After migrating one of our websites that uses Umbraco CMS (v6.2.6) from on-premise web and database servers into Azure, there have been huge performance implications for users in the back-office. I have tried scaling up the resources but this is not the issue as the DTU utilization only maxes out at 35%, even when bursting / spiking is seen. The SQL server is S0 standard service tier (10 DTU's) and the resource group that it sits in is S3 standard service tier (4 core / 7gb) – located US East.

I duplicated the azure app service and sql database and attached an instance of New Relic to it in Azure and the findings are a bit disturbing.

Call Trace #1 – 77% of the time is spent opening SqlConnections

If it makes any difference, I ran the same code / tests locally with a local instance of SQL server and the response times were much quicker – with little to no time being used to open the connection – Localhost StackifyPrefix Trace. I didn't write the data-layer code so adjusting it at this point is definitely out of the question, as cringe-worthy as it may seem…is there anything else that can be done to mitigate this? That seems like an absurdly long time to just open the SQL connection a bunch of times

Best Answer

The fix to this was in the connection string - in June of 2016, the Azure SQL Database portal showed this as their copy and paste connection string for ADO.NET

Server=tcp:{your db resource group name},1433;Initial Catalog={your db instance};Persist Security Info=False;User ID={your_username};Password={your_password};Pooling=False;MultipleActiveResultSets=False;Encrypt=True;TrustServerCertificate=False;Connection Timeout=30;

At some point in the last 4 or 5 months, they removed Pooling=False from their connection string examples in ADO.NET but at this point I had just copied and pasted the connection string from one site into another because it already had the db creds / resource group names and all I had to do was change the actual catalog that it pointed to.

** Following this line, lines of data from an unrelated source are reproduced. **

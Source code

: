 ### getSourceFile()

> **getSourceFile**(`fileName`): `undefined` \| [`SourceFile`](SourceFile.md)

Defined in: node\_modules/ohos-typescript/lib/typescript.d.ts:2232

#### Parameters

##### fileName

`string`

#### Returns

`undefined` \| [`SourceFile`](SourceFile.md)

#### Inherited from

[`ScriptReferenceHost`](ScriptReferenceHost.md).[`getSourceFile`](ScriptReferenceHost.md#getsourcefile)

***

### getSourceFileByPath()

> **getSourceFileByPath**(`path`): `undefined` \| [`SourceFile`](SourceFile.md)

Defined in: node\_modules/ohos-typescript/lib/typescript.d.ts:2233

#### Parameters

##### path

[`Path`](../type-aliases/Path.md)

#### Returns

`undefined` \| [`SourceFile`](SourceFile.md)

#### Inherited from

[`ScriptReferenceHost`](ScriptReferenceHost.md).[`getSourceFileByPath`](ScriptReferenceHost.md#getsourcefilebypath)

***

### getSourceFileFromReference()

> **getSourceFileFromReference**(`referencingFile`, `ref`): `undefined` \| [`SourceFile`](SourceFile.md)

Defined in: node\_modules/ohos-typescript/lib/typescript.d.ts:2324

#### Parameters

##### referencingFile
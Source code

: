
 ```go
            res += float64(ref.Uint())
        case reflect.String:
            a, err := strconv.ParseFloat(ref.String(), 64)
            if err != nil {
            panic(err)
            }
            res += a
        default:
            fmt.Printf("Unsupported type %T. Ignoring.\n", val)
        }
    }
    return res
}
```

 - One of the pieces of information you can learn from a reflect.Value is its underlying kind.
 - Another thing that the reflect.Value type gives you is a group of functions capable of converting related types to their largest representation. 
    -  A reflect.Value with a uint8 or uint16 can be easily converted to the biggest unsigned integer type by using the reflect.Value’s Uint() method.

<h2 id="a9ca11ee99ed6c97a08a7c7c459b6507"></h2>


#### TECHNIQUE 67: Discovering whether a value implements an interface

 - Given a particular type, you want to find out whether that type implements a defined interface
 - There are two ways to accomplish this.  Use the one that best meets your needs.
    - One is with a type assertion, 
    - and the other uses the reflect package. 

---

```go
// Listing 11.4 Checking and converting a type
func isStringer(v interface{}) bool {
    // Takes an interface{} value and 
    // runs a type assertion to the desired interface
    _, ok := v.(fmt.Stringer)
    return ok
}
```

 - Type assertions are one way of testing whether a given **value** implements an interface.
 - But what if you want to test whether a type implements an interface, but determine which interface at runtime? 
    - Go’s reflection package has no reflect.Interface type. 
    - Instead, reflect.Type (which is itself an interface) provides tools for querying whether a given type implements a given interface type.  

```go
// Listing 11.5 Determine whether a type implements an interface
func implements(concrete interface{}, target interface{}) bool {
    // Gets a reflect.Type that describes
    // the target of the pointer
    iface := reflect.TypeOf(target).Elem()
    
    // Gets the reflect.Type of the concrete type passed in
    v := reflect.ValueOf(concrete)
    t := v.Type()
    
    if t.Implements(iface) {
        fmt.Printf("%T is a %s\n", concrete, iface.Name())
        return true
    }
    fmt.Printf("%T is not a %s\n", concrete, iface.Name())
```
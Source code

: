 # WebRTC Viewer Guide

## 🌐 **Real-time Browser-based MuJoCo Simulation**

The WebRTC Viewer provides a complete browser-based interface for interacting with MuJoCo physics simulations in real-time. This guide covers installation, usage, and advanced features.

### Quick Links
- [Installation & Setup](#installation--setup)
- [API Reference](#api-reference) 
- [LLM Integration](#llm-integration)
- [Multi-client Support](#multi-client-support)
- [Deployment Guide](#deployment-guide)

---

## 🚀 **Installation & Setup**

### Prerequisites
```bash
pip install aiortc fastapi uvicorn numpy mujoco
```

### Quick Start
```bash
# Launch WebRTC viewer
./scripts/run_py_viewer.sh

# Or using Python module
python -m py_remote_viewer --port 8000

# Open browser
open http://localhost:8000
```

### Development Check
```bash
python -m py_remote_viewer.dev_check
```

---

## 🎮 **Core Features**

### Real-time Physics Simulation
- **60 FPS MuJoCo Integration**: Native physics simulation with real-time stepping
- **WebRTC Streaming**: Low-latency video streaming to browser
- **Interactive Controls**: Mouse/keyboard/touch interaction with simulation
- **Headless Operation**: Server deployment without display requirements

When Pooling=False is set, each time a connection is called with Close() or Dispose() in .NET, the connection is actually closed instead of being returned to the connection pool for later use. When a new connection is needed, the TCP 3-way handshake and communication between the client and database server must be established which can have big performance impacts on sites with lots of queries. By removing Pooling=False from the connection string, connection pooling functionality is automatically enabled by default with ADO.NET.